Initially, I thought the film was attempting to evoke Mariah Carey with the diva antics, the generationally successful pop single, and the Christmas setting. But Ashanti’s Aphrodite is really just a more cynical take on Williams’ Scrooge from the prior film. She gets into a Karen-off with a white clothing store employee, each aiming their smartphones at one another like revolvers in a duel, only instead of bullets, they’re firing back the size of their respective TikTok audiences. Rounding out the cast, there’s her executive producer and former best friend Femi (Sabryn Rock) in the Bob Cratchit role. Kyra (Robyn Alomar), the injured girlfriend of Aphrodite’s new mentee Brianna (Mckenzie Small), fulfills the Tiny Tim spot.
When it’s time to do the traditional merry-go-round of Christmases past, present, and future, this film throws the audience some curveballs. The spirits are replaced by a trio of nebulous deities.
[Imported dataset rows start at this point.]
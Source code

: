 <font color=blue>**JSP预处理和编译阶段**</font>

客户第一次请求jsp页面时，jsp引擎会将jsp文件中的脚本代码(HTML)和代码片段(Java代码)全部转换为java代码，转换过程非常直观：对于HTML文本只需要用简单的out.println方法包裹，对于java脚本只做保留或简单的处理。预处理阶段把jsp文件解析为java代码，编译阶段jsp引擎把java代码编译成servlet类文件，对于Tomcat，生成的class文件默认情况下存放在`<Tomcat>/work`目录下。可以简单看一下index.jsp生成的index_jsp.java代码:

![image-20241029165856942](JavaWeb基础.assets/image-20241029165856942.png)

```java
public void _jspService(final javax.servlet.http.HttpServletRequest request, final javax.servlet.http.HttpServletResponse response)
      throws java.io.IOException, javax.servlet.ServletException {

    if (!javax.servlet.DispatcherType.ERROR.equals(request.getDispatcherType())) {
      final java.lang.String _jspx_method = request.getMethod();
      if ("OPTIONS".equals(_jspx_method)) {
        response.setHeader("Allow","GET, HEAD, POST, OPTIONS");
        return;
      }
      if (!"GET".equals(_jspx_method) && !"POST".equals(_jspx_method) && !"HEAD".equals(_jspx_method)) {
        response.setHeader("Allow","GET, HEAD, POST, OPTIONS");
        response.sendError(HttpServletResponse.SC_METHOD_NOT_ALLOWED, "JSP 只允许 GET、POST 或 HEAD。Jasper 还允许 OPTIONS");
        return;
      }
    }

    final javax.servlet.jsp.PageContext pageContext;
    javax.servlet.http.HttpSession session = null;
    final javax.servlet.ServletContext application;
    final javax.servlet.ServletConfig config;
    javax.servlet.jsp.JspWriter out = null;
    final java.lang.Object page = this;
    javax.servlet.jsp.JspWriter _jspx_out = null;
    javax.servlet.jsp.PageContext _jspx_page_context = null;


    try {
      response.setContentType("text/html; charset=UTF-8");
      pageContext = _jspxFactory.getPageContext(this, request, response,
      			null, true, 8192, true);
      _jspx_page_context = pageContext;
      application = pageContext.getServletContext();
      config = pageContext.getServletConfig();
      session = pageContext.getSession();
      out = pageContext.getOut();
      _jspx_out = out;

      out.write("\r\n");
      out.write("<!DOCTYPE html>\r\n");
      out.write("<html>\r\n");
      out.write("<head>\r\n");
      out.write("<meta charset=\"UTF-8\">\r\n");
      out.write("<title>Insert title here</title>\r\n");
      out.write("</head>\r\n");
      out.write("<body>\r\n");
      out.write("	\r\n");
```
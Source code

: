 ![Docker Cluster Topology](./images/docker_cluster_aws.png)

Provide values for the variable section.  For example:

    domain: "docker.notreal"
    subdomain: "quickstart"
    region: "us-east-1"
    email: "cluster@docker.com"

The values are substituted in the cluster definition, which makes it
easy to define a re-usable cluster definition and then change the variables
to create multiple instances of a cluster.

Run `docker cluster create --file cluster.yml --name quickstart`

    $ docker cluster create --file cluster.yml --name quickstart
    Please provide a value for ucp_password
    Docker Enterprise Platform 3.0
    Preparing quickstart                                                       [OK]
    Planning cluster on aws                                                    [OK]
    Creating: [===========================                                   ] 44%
Bastia (Vivica A. Fox), Sahra (Robin Givens), and Zero (Eva Marcille) are all trying to earn their way back into the Pantheon by answering Aphrodite’s childhood prayer of bringing the Christmas spirit into her life. The haphazard presentation of their mythology aside, these three ladies imbue a ton of humor into the proceedings, even if the tone of that comedy feels as goofy as something one might find in a Nickelodeon or Disney Channel movie.
There are times when this mostly light-hearted movie takes a darker turn. Aphrodite’s mother, Vanessa (Sarah Murphy-Dyson), is manipulative, cruel, and passive-aggressive to her daughter. After Aphrodite becomes a household name, Vanessa refers to her as “a medium-pretty girl who wrote a decent song.” It’s painful to watch in a film so otherwise bubblegum in its levity. It’s even worse when we see Aphrodite espousing the same rhetoric to other young women that her mother forced upon her, the idea that because it is that much harder for Black women to succeed, the only real way to do so is to become hard and cold and unfeeling.
Quite frankly, Ashanti is not a strong enough actress to truly sell the film’s third-act transformation, nor does she hold her own throughout the entire picture. But she’s got enough presence and pop cultural cache that the audience can still root for her through all her rudeness, knowing the film will reward us with a return to good. No matter how tonally inconsistent the film becomes, its final moments, in true “Christmas Carol” fashion, are too heartwarming and comforting to linger on any other criticisms. You’ll all be too busy wanting to hug someone to gripe about the screenplay.
“A New Diva’s Christmas Carol” is available to purchase on Amazon, Apple TV+, Vudu and other digital outlets.
This piece was written during the 2023 SAG-AFTRA strikes. Without the labor of the actors currently on strike, “A New Diva’s Christmas Carol” wouldn’t exist.